Burgess’ efforts are both welcome and rare, especially for gay men, who have rarely had one of our own speak for us in song, making do with female singers, from Judy to Whitney to Gaga, speak for us emotionally.
“Yes, who’s doing it, apart from Frank Ocean, who just came out and is truly wonderful? I want to be a voice for my brothers and sisters who are trying to get it right, maybe wanting to lead lives with the dog and kids because our culture is so heavily associated with partying and its downside.

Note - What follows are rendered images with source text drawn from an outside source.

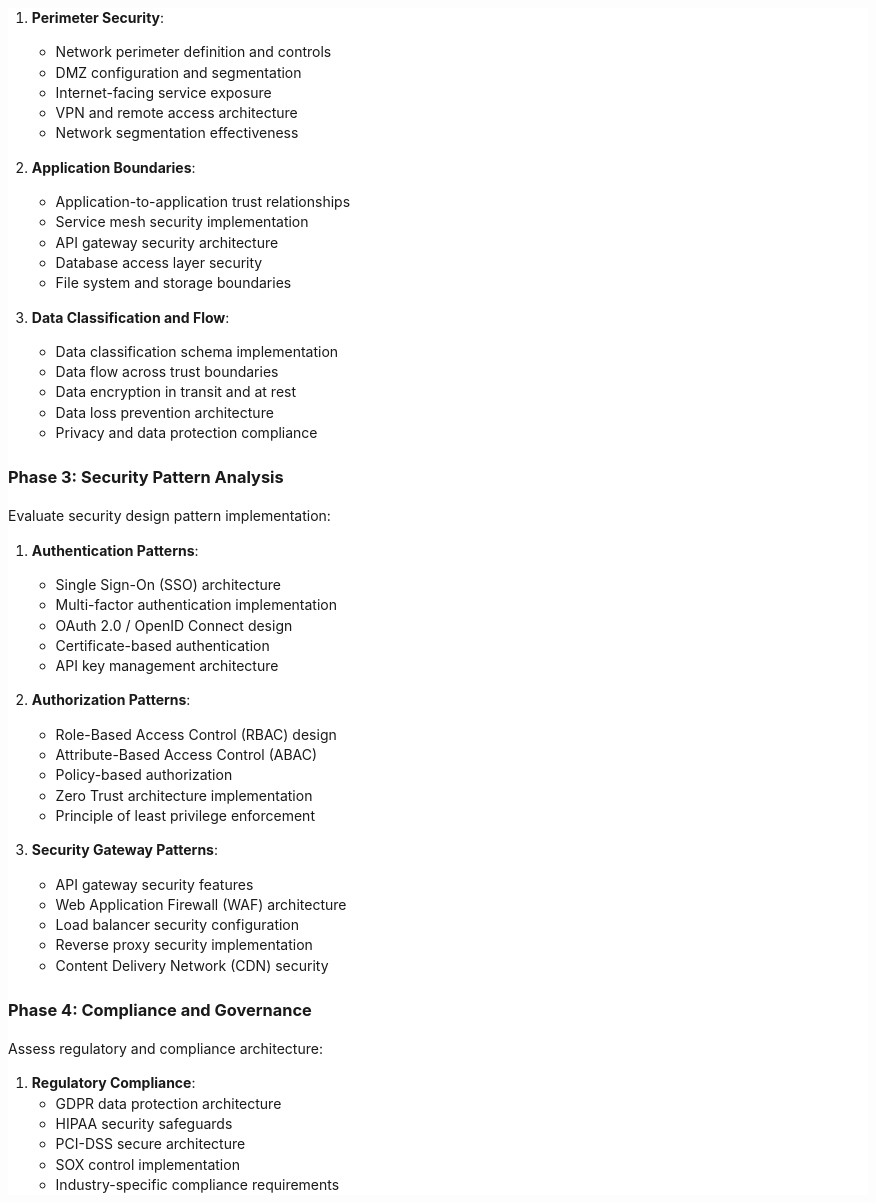 1. **Perimeter Security**:
   - Network perimeter definition and controls
   - DMZ configuration and segmentation
   - Internet-facing service exposure
   - VPN and remote access architecture
   - Network segmentation effectiveness

2. **Application Boundaries**:
   - Application-to-application trust relationships
   - Service mesh security implementation
   - API gateway security architecture
   - Database access layer security
   - File system and storage boundaries

3. **Data Classification and Flow**:
   - Data classification schema implementation
   - Data flow across trust boundaries
   - Data encryption in transit and at rest
   - Data loss prevention architecture
   - Privacy and data protection compliance

### Phase 3: Security Pattern Analysis
Evaluate security design pattern implementation:

1. **Authentication Patterns**:
   - Single Sign-On (SSO) architecture
   - Multi-factor authentication implementation
   - OAuth 2.0 / OpenID Connect design
   - Certificate-based authentication
   - API key management architecture

2. **Authorization Patterns**:
   - Role-Based Access Control (RBAC) design
   - Attribute-Based Access Control (ABAC)
   - Policy-based authorization
   - Zero Trust architecture implementation
   - Principle of least privilege enforcement

3. **Security Gateway Patterns**:
   - API gateway security features
   - Web Application Firewall (WAF) architecture
   - Load balancer security configuration
   - Reverse proxy security implementation
   - Content Delivery Network (CDN) security

### Phase 4: Compliance and Governance
Assess regulatory and compliance architecture:

1. **Regulatory Compliance**:
   - GDPR data protection architecture
   - HIPAA security safeguards
   - PCI-DSS secure architecture
   - SOX control implementation
   - Industry-specific compliance requirements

“We do know what love is, experience the same pheromonal, deep-seated yearning as heterosexuals. It’s probably even more intense because we’ve been forbidden for so long that it’s not just desire for another person but for a connection. There’s strength in numbers, so when someone understands you, it’s more intense — and when someone tosses you away, the pain is even greater. If you don’t have a strong spiritual base of some sort, you will go spiraling out of control real fast.”

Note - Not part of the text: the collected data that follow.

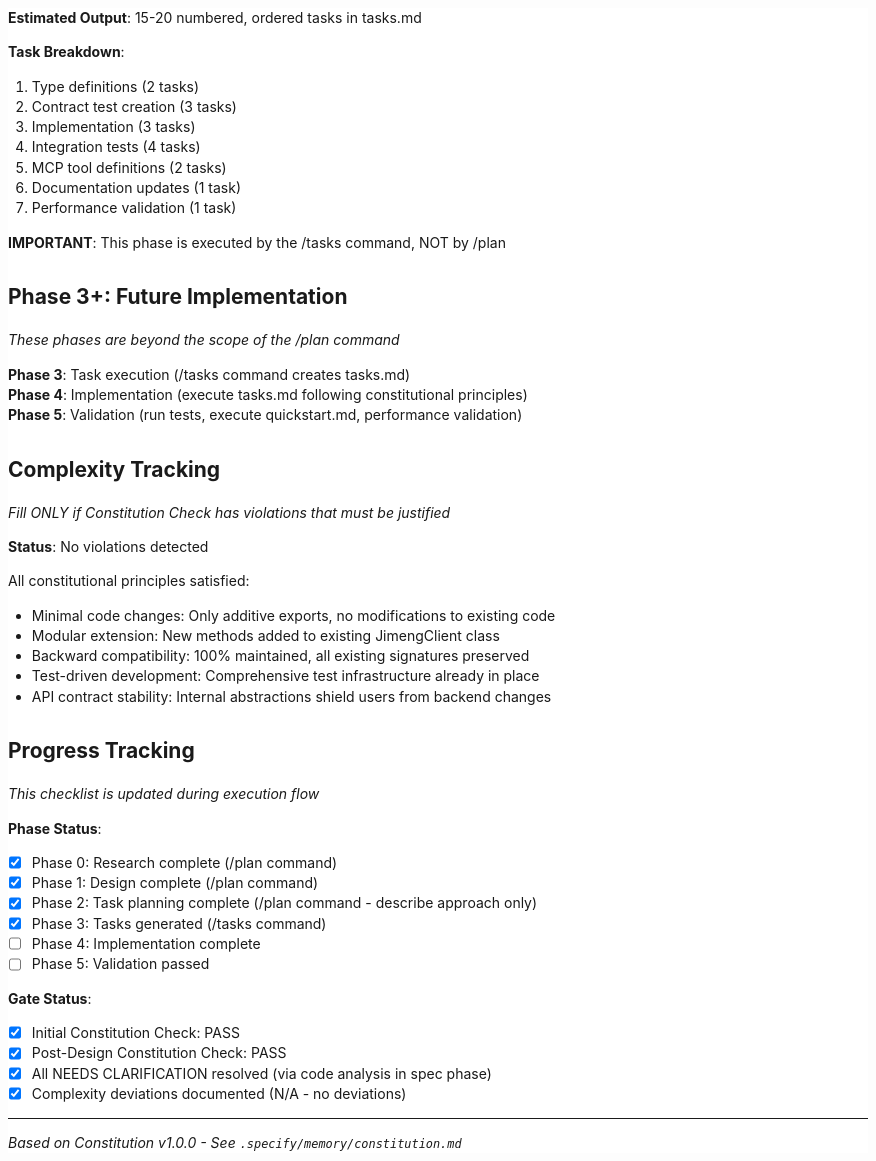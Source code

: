 **Estimated Output**: 15-20 numbered, ordered tasks in tasks.md

**Task Breakdown**:
1. Type definitions (2 tasks)
2. Contract test creation (3 tasks)
3. Implementation (3 tasks)
4. Integration tests (4 tasks)
5. MCP tool definitions (2 tasks)
6. Documentation updates (1 task)
7. Performance validation (1 task)

**IMPORTANT**: This phase is executed by the /tasks command, NOT by /plan

## Phase 3+: Future Implementation
*These phases are beyond the scope of the /plan command*

**Phase 3**: Task execution (/tasks command creates tasks.md)  
**Phase 4**: Implementation (execute tasks.md following constitutional principles)  
**Phase 5**: Validation (run tests, execute quickstart.md, performance validation)

## Complexity Tracking
*Fill ONLY if Constitution Check has violations that must be justified*

**Status**: No violations detected

All constitutional principles satisfied:
- Minimal code changes: Only additive exports, no modifications to existing code
- Modular extension: New methods added to existing JimengClient class
- Backward compatibility: 100% maintained, all existing signatures preserved
- Test-driven development: Comprehensive test infrastructure already in place
- API contract stability: Internal abstractions shield users from backend changes

## Progress Tracking
*This checklist is updated during execution flow*

**Phase Status**:
- [x] Phase 0: Research complete (/plan command)
- [x] Phase 1: Design complete (/plan command)
- [x] Phase 2: Task planning complete (/plan command - describe approach only)
- [x] Phase 3: Tasks generated (/tasks command)
- [ ] Phase 4: Implementation complete
- [ ] Phase 5: Validation passed

**Gate Status**:
- [x] Initial Constitution Check: PASS
- [x] Post-Design Constitution Check: PASS
- [x] All NEEDS CLARIFICATION resolved (via code analysis in spec phase)
- [x] Complexity deviations documented (N/A - no deviations)

---
*Based on Constitution v1.0.0 - See `.specify/memory/constitution.md`*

Burgess’ beautiful voice recalls Luther Vandross, who was never able to fully come out.
“Bless his soul. I read his autobiography shortly after he passed and it was sad — he all but says it. I don’t want to live like that, and we don’t have to. We aren’t just the icing on the cake for heterosexuals to party and laugh with, we arethe cake. More of us need to write about the human part of LGBT experiences to truly bridge the gap.
“If I had had an out Luther Vandross to look up to when I was a little girl in the South, coming up, I think things woulda turned out differently. I recently got an email from a young man who said, ‘I’ve been following your career.’ I’m only 33 and thought, ‘How dare you?’ [Laughs.] But he said he saw me as a little kid in ‘The Wiz’ in La Jolla, where I did the Cowardly Lion as representative of the LGBT community. It was a conscious decision which [director] Des McAnuff allowed me to make. Little did I know that it would start this thing with the audience and ‘Be a Lion’ become something of an anthem.”

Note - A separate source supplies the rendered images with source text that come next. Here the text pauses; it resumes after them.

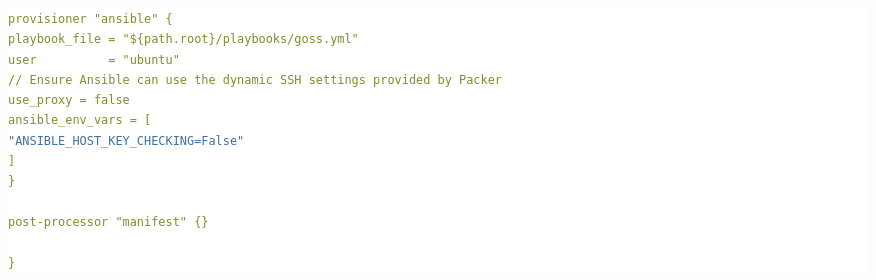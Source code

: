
```yml
provisioner "ansible" {
playbook_file = "${path.root}/playbooks/goss.yml"
user          = "ubuntu"
// Ensure Ansible can use the dynamic SSH settings provided by Packer
use_proxy = false
ansible_env_vars = [
"ANSIBLE_HOST_KEY_CHECKING=False"
]
}

post-processor "manifest" {}

}
```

Burgess pursues both his musical and spiritual sides with regular attendance at Middle Collegiate Church (112 Second Ave. at E. Seventh St.), where he just gave a live streaming concert of his new gospel album “Welcome.” Give it, as well as “Comfortable,” a listen, and know what it is to be truly lifted (tinyurl.com/8khnrw6 ).
The Suzanne Geiss Company (through Oct. 20, Tue.-Sat., noon-6 p.m., 76 Grand St, btwn. Wooster & Greene Sts.; suzannegeiss.com) has a ravishing exhibit of the fashion art of Antonio Lopez (1943-87), whose death from AIDS left this world a drearier, less glamorous place. In the 1970s and ‘80s style mavens eagerly awaited his brilliant illustrations in newspapers and magazines that depicted an exotically populated peacock world with superb Boldini-esque élan. Unique, fabulously caparisoned beauties like Grace Jones, Pat Cleveland, Tina Chow, Jerry Hall, and Jessica Lange were his muses, and they are all gloriously on display, along with red-hot Latino stud portraits and Polaroids of an achingly young, sexy bear named Karl Lagerfeld.